The objective of this study was to investigate the mechanism underlying lysosome-mediated apoptosis, the cross-talk between the lysosomes and mitochondria, and the effect of the pathway on bovine longissimus muscle tenderness during 7 d post-mortem aging through the observation and analysis of longissimus dorsi (LD) muscles of six crossbred cattle. Results showed that an elevated reactive oxygen species level ( P < 0.05) can damage lysosomal membrane stability ( P < 0.05) through accumulating redox-active iron of bovine muscle during post-mortem aging. In addition, the activities of cathepsins B and D increased with post-mortem aging ( P < 0.05). Moreover, cathepsin B and D activated Bid and Bax in the mitochondria ( P < 0.05).

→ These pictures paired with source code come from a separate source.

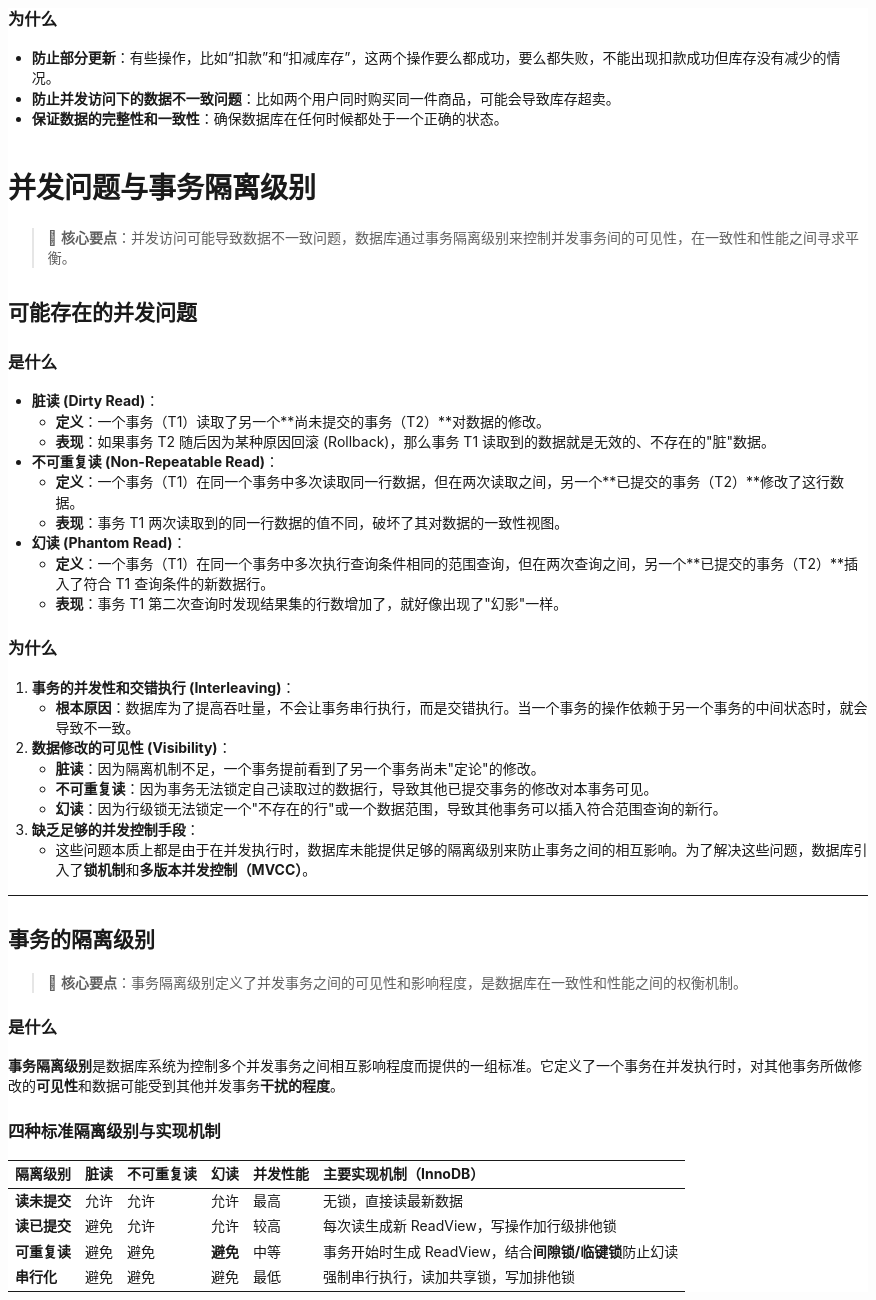 ### 为什么

*   **防止部分更新**：有些操作，比如“扣款”和“扣减库存”，这两个操作要么都成功，要么都失败，不能出现扣款成功但库存没有减少的情况。
*   **防止并发访问下的数据不一致问题**：比如两个用户同时购买同一件商品，可能会导致库存超卖。
*   **保证数据的完整性和一致性**：确保数据库在任何时候都处于一个正确的状态。


# 并发问题与事务隔离级别

> 🔑 **核心要点**：并发访问可能导致数据不一致问题，数据库通过事务隔离级别来控制并发事务间的可见性，在一致性和性能之间寻求平衡。

## 可能存在的并发问题

### 是什么

*   **脏读 (Dirty Read)**：
    *   **定义**：一个事务（T1）读取了另一个**尚未提交的事务（T2）**对数据的修改。
    *   **表现**：如果事务 T2 随后因为某种原因回滚 (Rollback)，那么事务 T1 读取到的数据就是无效的、不存在的"脏"数据。
*   **不可重复读 (Non-Repeatable Read)**：
    *   **定义**：一个事务（T1）在同一个事务中多次读取同一行数据，但在两次读取之间，另一个**已提交的事务（T2）**修改了这行数据。
    *   **表现**：事务 T1 两次读取到的同一行数据的值不同，破坏了其对数据的一致性视图。
*   **幻读 (Phantom Read)**：
    *   **定义**：一个事务（T1）在同一个事务中多次执行查询条件相同的范围查询，但在两次查询之间，另一个**已提交的事务（T2）**插入了符合 T1 查询条件的新数据行。
    *   **表现**：事务 T1 第二次查询时发现结果集的行数增加了，就好像出现了"幻影"一样。

### 为什么

1.  **事务的并发性和交错执行 (Interleaving)**：
    *   **根本原因**：数据库为了提高吞吐量，不会让事务串行执行，而是交错执行。当一个事务的操作依赖于另一个事务的中间状态时，就会导致不一致。
2.  **数据修改的可见性 (Visibility)**：
    *   **脏读**：因为隔离机制不足，一个事务提前看到了另一个事务尚未"定论"的修改。
    *   **不可重复读**：因为事务无法锁定自己读取过的数据行，导致其他已提交事务的修改对本事务可见。
    *   **幻读**：因为行级锁无法锁定一个"不存在的行"或一个数据范围，导致其他事务可以插入符合范围查询的新行。
3.  **缺乏足够的并发控制手段**：
    *   这些问题本质上都是由于在并发执行时，数据库未能提供足够的隔离级别来防止事务之间的相互影响。为了解决这些问题，数据库引入了**锁机制**和**多版本并发控制（MVCC）**。

---

## 事务的隔离级别

> 🔑 **核心要点**：事务隔离级别定义了并发事务之间的可见性和影响程度，是数据库在一致性和性能之间的权衡机制。

### 是什么

**事务隔离级别**是数据库系统为控制多个并发事务之间相互影响程度而提供的一组标准。它定义了一个事务在并发执行时，对其他事务所做修改的**可见性**和数据可能受到其他并发事务**干扰的程度**。

### 四种标准隔离级别与实现机制

| 隔离级别          | 脏读   | 不可重复读 | 幻读       | 并发性能 | 主要实现机制（InnoDB）                                       |
| :---------------- | :----- | :--------- | :--------- | :------- | :----------------------------------------------------------- |
| **读未提交**      | 允许   | 允许       | 允许       | 最高     | 无锁，直接读最新数据                                         |
| **读已提交**      | 避免   | 允许       | 允许       | 较高     | 每次读生成新 ReadView，写操作加行级排他锁                    |
| **可重复读**      | 避免   | 避免       | **避免**   | 中等     | 事务开始时生成 ReadView，结合**间隙锁/临键锁**防止幻读       |
| **串行化**        | 避免   | 避免       | 避免       | 最低     | 强制串行执行，读加共享锁，写加排他锁                         |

Activated Bid and Bax triggered mitochondrial membrane permeability ( P < 0.05) and further activated caspase-9 and caspase-3 ( P < 0.05), leading to apoptosis. Ultimately, the tenderness of bovine muscle was improved during post-mortem aging ( P < 0.05). Importantly, cathepsin D plays a crucial role in the lysosomal-mitochondrial apoptotic pathway and tenderness in post-mortem muscle. These findings provide new insights into the apoptotic pathway of bovine muscle during post-mortem aging.